EXERCISE AIM
Copy out each line of the listing that has the word "does" in it.

GIVEN RECORDS
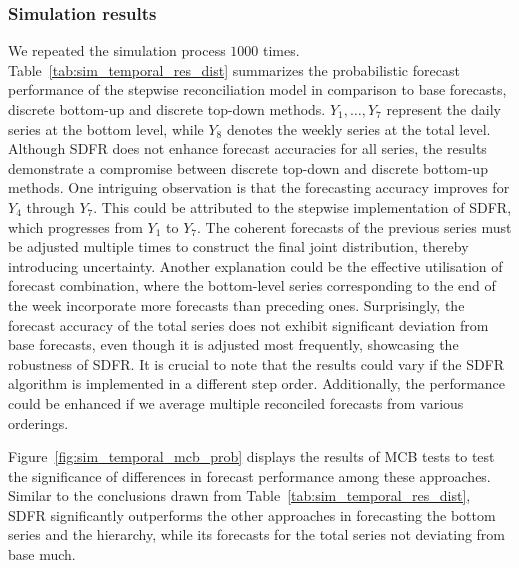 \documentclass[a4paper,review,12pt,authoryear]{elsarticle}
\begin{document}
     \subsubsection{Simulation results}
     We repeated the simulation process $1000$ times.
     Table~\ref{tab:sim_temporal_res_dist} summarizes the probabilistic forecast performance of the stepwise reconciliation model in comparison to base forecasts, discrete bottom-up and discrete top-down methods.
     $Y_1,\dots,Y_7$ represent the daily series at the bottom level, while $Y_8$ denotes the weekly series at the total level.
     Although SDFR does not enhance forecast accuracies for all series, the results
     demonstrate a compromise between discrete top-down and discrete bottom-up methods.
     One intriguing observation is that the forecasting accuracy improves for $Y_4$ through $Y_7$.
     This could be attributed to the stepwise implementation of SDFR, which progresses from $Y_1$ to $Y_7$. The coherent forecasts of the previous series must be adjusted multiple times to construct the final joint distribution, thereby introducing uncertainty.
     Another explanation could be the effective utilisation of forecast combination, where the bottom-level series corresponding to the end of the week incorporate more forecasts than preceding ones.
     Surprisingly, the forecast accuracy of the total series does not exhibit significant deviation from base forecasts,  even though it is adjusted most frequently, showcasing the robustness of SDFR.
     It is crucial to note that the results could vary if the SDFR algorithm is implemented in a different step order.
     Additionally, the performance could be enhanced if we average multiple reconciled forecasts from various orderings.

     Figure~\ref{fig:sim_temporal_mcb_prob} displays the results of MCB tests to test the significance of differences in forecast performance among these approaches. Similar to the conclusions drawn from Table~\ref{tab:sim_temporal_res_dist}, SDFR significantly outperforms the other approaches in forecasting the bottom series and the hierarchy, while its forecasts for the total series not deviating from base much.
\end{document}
---
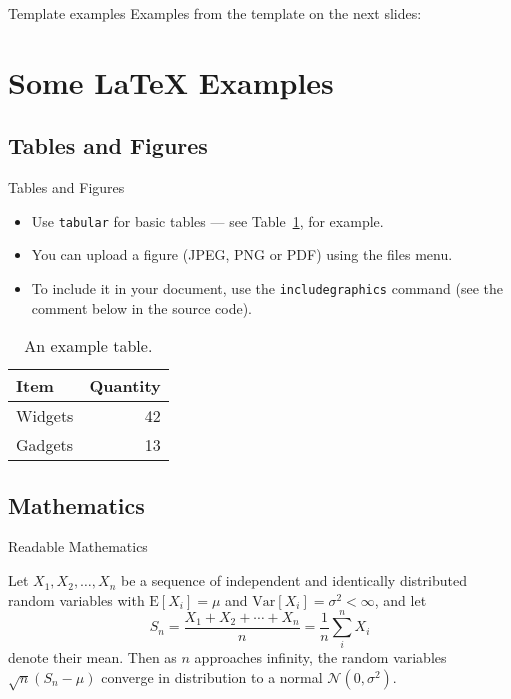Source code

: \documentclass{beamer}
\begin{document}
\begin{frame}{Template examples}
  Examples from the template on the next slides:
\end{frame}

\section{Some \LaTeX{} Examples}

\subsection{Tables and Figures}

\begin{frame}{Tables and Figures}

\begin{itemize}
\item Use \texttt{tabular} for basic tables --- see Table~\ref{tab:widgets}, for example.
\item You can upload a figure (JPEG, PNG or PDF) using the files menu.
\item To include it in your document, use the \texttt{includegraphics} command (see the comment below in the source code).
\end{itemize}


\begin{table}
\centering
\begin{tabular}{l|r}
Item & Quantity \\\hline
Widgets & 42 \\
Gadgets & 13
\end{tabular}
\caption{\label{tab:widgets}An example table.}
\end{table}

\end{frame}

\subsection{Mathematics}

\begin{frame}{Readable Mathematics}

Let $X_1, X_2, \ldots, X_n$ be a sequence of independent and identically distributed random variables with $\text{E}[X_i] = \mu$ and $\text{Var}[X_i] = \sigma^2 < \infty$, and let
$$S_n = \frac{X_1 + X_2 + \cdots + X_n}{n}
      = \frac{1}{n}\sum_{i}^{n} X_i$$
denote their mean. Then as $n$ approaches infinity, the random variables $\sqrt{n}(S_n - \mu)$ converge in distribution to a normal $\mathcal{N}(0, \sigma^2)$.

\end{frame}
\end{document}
---
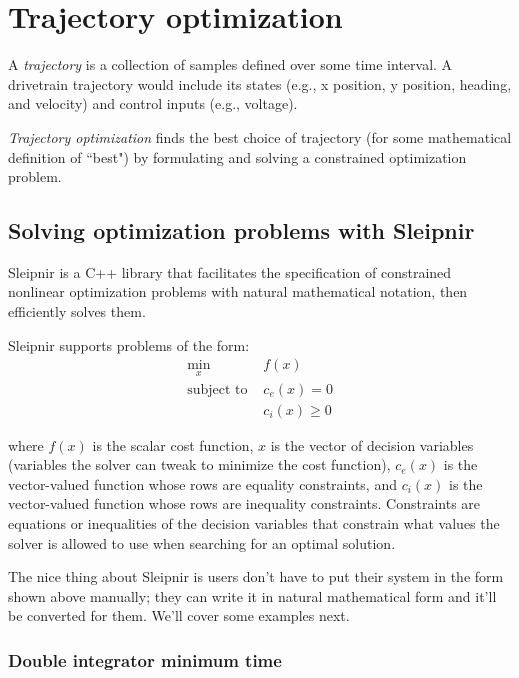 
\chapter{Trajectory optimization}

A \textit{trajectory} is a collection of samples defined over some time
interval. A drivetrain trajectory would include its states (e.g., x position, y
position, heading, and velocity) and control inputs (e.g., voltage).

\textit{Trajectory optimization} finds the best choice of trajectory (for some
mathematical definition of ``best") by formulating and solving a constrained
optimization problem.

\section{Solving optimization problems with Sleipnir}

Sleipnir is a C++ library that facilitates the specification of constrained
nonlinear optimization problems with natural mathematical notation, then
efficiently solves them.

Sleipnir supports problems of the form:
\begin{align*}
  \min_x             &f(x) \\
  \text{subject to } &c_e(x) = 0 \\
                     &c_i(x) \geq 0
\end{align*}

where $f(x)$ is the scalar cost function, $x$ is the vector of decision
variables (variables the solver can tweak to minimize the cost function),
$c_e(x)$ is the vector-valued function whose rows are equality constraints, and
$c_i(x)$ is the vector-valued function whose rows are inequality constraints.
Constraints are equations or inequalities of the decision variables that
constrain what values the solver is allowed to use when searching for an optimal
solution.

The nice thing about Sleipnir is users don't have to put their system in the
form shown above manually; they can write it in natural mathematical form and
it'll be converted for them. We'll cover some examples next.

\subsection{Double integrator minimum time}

EXPECTED OUTPUT
     Although SDFR does not enhance forecast accuracies for all series, the results
     Surprisingly, the forecast accuracy of the total series does not exhibit significant deviation from base forecasts,  even though it is adjusted most frequently, showcasing the robustness of SDFR.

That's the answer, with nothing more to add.